- **Task details**
Among the entries below, find the line with "### Authorization", then quote it and each following line up to and including the line with "[[Back to top]](#)", and nothing else.

- **Data to process**
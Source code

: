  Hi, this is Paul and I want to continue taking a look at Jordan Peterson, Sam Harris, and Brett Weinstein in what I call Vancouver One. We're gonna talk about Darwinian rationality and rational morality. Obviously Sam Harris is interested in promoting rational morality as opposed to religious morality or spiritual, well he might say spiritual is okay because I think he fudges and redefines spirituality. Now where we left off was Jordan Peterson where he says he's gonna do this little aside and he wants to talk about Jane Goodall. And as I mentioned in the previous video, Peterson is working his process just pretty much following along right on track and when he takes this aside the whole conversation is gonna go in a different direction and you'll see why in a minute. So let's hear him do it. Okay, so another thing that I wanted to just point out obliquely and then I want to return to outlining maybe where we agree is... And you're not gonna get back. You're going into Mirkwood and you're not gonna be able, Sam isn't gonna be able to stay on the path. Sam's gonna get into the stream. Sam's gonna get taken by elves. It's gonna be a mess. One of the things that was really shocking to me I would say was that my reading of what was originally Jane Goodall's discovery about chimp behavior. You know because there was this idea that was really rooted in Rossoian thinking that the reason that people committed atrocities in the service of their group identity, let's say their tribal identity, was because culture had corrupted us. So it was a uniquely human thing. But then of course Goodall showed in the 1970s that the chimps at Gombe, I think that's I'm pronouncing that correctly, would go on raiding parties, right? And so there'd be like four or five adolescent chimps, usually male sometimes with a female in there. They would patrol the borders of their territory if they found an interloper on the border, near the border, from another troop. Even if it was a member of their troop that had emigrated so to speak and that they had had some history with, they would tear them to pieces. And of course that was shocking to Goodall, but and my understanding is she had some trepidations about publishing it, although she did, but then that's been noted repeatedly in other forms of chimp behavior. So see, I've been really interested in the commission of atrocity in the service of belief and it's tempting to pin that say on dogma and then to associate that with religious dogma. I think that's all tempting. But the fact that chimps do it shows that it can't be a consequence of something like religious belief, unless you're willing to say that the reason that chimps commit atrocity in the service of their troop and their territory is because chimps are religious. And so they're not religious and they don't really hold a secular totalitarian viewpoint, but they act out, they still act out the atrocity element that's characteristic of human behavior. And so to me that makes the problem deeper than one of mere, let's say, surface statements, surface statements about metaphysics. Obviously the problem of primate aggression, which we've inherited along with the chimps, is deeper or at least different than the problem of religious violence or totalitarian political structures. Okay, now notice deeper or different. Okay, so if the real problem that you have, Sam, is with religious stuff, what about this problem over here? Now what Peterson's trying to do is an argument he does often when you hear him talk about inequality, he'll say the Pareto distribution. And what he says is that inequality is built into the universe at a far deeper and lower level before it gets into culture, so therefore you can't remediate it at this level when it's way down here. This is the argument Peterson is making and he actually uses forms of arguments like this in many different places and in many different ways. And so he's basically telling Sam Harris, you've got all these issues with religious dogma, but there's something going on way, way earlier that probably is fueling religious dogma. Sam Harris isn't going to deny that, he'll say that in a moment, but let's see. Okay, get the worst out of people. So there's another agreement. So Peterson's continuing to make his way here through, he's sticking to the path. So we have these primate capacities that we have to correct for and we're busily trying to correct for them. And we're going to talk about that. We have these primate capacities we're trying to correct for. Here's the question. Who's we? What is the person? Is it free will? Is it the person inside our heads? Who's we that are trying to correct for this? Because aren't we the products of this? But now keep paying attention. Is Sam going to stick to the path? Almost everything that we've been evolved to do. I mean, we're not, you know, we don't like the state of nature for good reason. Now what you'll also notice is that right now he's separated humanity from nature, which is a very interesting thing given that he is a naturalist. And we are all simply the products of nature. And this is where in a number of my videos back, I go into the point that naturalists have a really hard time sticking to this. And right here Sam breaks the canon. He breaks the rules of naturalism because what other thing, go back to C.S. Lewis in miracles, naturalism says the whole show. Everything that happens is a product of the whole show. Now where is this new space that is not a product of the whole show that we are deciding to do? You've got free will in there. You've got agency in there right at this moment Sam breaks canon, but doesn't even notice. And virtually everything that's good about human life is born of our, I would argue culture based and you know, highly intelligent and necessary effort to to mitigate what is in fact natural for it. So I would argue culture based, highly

...

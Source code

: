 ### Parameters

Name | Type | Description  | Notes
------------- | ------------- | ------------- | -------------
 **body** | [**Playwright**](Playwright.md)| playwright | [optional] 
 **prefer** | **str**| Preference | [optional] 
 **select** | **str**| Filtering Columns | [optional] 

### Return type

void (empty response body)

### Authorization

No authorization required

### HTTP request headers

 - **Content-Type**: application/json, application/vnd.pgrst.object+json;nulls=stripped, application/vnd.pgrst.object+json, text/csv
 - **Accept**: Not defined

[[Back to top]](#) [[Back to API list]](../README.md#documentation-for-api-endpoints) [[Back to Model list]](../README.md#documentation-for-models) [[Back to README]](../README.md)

- **Your solution**
### Authorization

No authorization required

### HTTP request headers

 - **Content-Type**: application/json, application/vnd.pgrst.object+json;nulls=stripped, application/vnd.pgrst.object+json, text/csv
 - **Accept**: Not defined

[[Back to top]](#) [[Back to API list]](../README.md#documentation-for-api-endpoints) [[Back to Model list]](../README.md#documentation-for-models) [[Back to README]](../README.md)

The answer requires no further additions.